> _Exercise brief_: Copy all entries without alteration and skip the pictures they hold.
---------- Extracted entries
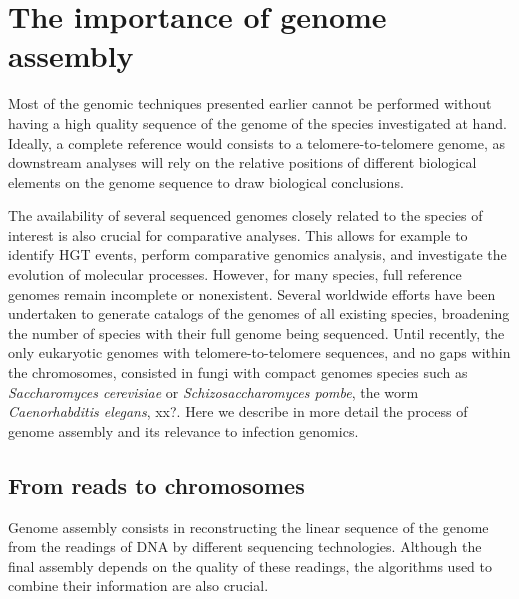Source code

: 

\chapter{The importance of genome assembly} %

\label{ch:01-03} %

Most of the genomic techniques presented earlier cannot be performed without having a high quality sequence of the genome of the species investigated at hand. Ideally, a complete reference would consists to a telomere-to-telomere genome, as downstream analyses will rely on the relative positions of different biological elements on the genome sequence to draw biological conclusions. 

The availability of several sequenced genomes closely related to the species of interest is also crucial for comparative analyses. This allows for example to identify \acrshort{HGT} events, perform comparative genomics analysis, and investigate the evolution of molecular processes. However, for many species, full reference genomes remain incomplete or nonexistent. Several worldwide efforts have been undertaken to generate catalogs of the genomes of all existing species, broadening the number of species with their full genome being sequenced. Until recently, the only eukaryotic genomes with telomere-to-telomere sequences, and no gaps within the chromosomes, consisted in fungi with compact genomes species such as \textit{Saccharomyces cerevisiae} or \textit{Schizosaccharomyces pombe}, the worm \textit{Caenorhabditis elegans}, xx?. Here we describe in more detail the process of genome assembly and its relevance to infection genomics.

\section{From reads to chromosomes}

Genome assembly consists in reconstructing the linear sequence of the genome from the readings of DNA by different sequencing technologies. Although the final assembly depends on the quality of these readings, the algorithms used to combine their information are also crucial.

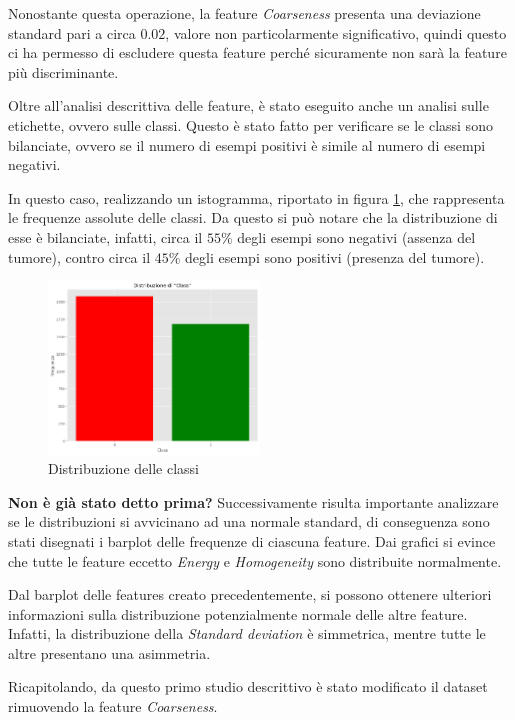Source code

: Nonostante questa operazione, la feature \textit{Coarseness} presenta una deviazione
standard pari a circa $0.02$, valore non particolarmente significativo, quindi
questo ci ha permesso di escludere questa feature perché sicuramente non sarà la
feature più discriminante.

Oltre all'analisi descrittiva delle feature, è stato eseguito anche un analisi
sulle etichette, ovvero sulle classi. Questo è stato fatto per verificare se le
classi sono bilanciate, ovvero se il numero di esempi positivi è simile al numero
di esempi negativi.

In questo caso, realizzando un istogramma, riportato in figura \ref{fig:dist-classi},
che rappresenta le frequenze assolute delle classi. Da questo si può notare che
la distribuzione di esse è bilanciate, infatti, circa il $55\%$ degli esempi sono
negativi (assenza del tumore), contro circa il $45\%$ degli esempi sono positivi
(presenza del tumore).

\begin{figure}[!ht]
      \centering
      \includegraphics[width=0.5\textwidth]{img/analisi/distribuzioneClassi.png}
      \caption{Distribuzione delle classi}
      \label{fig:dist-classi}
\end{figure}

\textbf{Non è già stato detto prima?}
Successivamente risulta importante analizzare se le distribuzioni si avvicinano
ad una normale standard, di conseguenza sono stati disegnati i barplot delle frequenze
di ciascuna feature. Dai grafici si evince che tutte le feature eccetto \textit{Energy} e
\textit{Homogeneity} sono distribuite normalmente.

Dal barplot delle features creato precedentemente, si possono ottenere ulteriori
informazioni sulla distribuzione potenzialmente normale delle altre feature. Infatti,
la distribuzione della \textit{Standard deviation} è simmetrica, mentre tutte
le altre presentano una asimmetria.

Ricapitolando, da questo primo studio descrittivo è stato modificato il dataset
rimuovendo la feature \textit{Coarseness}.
--------------------
> _Answer box_:
Source code

: 

\chapter{The importance of genome assembly} %

\label{ch:01-03} %

Most of the genomic techniques presented earlier cannot be performed without having a high quality sequence of the genome of the species investigated at hand. Ideally, a complete reference would consists to a telomere-to-telomere genome, as downstream analyses will rely on the relative positions of different biological elements on the genome sequence to draw biological conclusions. 

The availability of several sequenced genomes closely related to the species of interest is also crucial for comparative analyses. This allows for example to identify \acrshort{HGT} events, perform comparative genomics analysis, and investigate the evolution of molecular processes. However, for many species, full reference genomes remain incomplete or nonexistent. Several worldwide efforts have been undertaken to generate catalogs of the genomes of all existing species, broadening the number of species with their full genome being sequenced. Until recently, the only eukaryotic genomes with telomere-to-telomere sequences, and no gaps within the chromosomes, consisted in fungi with compact genomes species such as \textit{Saccharomyces cerevisiae} or \textit{Schizosaccharomyces pombe}, the worm \textit{Caenorhabditis elegans}, xx?. Here we describe in more detail the process of genome assembly and its relevance to infection genomics.

\section{From reads to chromosomes}

Genome assembly consists in reconstructing the linear sequence of the genome from the readings of DNA by different sequencing technologies. Although the final assembly depends on the quality of these readings, the algorithms used to combine their information are also crucial.

Source code

: Nonostante questa operazione, la feature \textit{Coarseness} presenta una deviazione
standard pari a circa $0.02$, valore non particolarmente significativo, quindi
questo ci ha permesso di escludere questa feature perché sicuramente non sarà la
feature più discriminante.

Oltre all'analisi descrittiva delle feature, è stato eseguito anche un analisi
sulle etichette, ovvero sulle classi. Questo è stato fatto per verificare se le
classi sono bilanciate, ovvero se il numero di esempi positivi è simile al numero
di esempi negativi.

In questo caso, realizzando un istogramma, riportato in figura \ref{fig:dist-classi},
che rappresenta le frequenze assolute delle classi. Da questo si può notare che
la distribuzione di esse è bilanciate, infatti, circa il $55\%$ degli esempi sono
negativi (assenza del tumore), contro circa il $45\%$ degli esempi sono positivi
(presenza del tumore).

\begin{figure}[!ht]
      \centering
      \includegraphics[width=0.5\textwidth]{img/analisi/distribuzioneClassi.png}
      \caption{Distribuzione delle classi}
      \label{fig:dist-classi}
\end{figure}

\textbf{Non è già stato detto prima?}
Successivamente risulta importante analizzare se le distribuzioni si avvicinano
ad una normale standard, di conseguenza sono stati disegnati i barplot delle frequenze
di ciascuna feature. Dai grafici si evince che tutte le feature eccetto \textit{Energy} e
\textit{Homogeneity} sono distribuite normalmente.

Dal barplot delle features creato precedentemente, si possono ottenere ulteriori
informazioni sulla distribuzione potenzialmente normale delle altre feature. Infatti,
la distribuzione della \textit{Standard deviation} è simmetrica, mentre tutte
le altre presentano una asimmetria.

Ricapitolando, da questo primo studio descrittivo è stato modificato il dataset
rimuovendo la feature \textit{Coarseness}.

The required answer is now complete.